Please repeat the lines below, exactly and only, from the one that holds "Trong tay Armon" through the one that holds "Baekeland, nghị hội.".

+++ DATA FOR THIS EXERCISE +++

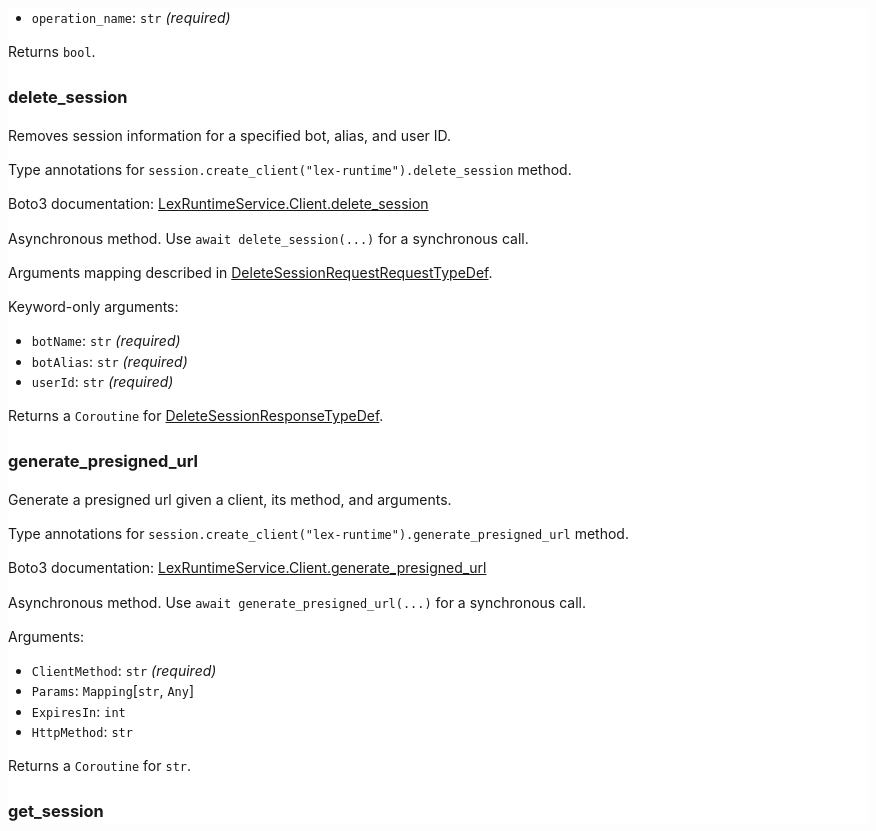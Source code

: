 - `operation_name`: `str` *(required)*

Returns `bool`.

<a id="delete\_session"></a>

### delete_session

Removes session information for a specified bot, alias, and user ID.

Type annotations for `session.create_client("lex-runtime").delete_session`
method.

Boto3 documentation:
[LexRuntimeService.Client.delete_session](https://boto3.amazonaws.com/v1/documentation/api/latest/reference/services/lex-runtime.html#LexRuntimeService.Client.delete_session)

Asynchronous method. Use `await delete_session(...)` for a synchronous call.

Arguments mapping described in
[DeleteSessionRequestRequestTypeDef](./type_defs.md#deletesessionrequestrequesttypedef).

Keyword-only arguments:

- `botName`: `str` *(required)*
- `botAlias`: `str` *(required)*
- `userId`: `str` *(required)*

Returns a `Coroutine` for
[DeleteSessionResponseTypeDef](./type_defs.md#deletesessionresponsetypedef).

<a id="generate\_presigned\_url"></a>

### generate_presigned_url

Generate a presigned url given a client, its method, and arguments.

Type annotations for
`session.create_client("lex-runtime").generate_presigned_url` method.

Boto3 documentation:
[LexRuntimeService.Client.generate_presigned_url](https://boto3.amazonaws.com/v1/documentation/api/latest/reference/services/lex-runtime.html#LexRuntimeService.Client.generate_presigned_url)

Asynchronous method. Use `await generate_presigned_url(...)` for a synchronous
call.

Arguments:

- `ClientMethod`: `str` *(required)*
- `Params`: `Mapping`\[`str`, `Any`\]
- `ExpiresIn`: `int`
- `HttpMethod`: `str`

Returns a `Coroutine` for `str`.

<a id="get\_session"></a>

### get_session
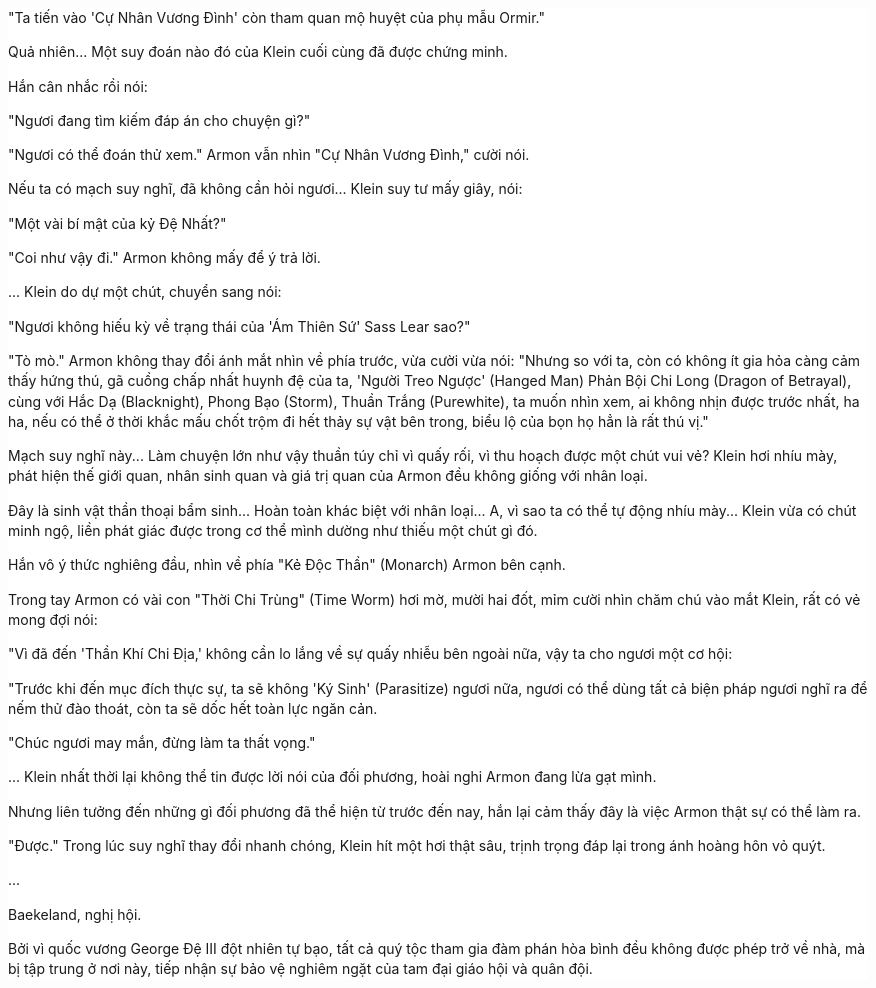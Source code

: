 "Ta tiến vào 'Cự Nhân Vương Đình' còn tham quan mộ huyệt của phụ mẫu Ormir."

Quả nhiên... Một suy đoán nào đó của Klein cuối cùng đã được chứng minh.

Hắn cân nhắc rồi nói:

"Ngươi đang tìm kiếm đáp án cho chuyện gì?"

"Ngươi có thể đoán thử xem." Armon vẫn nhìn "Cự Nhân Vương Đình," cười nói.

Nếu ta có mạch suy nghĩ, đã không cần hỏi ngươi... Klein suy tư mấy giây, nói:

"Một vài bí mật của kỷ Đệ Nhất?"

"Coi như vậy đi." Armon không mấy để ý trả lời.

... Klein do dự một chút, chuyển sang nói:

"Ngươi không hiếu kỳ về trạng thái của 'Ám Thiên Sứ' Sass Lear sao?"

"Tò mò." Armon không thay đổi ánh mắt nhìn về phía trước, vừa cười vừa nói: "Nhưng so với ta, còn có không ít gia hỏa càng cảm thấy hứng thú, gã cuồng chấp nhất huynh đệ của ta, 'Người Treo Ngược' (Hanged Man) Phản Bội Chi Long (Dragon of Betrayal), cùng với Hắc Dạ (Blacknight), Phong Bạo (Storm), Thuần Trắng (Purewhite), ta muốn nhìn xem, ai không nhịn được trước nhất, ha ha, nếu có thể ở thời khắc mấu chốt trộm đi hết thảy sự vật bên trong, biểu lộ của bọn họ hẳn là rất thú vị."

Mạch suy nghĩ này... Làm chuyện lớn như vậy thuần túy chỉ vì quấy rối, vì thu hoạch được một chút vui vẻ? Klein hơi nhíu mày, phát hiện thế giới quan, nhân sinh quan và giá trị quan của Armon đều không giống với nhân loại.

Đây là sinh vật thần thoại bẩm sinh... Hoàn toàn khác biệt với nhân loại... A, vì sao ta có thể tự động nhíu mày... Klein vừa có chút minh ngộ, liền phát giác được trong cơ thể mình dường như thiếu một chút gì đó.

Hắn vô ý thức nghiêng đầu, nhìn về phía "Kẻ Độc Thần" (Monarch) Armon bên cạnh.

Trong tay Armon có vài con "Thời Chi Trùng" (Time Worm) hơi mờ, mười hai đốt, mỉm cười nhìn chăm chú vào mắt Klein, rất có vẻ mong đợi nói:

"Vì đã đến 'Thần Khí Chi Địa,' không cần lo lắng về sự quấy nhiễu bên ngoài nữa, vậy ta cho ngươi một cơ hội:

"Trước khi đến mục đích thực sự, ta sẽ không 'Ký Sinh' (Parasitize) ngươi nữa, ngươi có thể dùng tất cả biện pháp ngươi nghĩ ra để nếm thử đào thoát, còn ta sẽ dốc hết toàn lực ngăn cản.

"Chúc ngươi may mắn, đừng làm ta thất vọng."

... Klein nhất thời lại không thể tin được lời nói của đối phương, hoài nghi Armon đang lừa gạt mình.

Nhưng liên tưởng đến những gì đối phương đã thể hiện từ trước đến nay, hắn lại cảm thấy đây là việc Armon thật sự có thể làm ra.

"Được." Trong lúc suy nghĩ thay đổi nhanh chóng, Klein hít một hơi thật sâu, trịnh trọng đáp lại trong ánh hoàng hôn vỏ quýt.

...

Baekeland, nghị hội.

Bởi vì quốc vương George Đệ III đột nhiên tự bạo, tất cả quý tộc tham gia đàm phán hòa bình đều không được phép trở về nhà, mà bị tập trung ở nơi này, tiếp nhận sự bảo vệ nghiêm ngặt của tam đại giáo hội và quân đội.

+++
+++ DATA FOR THIS EXERCISE +++

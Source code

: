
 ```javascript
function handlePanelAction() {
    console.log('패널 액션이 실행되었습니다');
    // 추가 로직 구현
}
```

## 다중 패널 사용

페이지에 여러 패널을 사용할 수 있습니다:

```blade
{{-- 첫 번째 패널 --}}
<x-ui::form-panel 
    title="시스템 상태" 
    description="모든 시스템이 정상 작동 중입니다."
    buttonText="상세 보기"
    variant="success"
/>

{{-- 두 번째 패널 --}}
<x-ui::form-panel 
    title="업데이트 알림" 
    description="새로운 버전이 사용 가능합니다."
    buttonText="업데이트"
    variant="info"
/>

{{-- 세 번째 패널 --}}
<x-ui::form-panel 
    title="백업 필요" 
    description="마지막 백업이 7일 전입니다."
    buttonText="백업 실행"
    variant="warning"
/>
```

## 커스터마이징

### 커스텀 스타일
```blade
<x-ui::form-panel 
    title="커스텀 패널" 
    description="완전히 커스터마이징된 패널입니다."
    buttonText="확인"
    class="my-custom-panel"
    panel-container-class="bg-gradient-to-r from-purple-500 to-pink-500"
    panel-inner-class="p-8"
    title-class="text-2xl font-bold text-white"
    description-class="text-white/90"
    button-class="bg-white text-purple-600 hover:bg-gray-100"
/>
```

+++

**EXERCISE SOLUTION**
Trong tay Armon có vài con "Thời Chi Trùng" (Time Worm) hơi mờ, mười hai đốt, mỉm cười nhìn chăm chú vào mắt Klein, rất có vẻ mong đợi nói:

"Vì đã đến 'Thần Khí Chi Địa,' không cần lo lắng về sự quấy nhiễu bên ngoài nữa, vậy ta cho ngươi một cơ hội:

"Trước khi đến mục đích thực sự, ta sẽ không 'Ký Sinh' (Parasitize) ngươi nữa, ngươi có thể dùng tất cả biện pháp ngươi nghĩ ra để nếm thử đào thoát, còn ta sẽ dốc hết toàn lực ngăn cản.

"Chúc ngươi may mắn, đừng làm ta thất vọng."

... Klein nhất thời lại không thể tin được lời nói của đối phương, hoài nghi Armon đang lừa gạt mình.

Nhưng liên tưởng đến những gì đối phương đã thể hiện từ trước đến nay, hắn lại cảm thấy đây là việc Armon thật sự có thể làm ra.

"Được." Trong lúc suy nghĩ thay đổi nhanh chóng, Klein hít một hơi thật sâu, trịnh trọng đáp lại trong ánh hoàng hôn vỏ quýt.

...

Baekeland, nghị hội.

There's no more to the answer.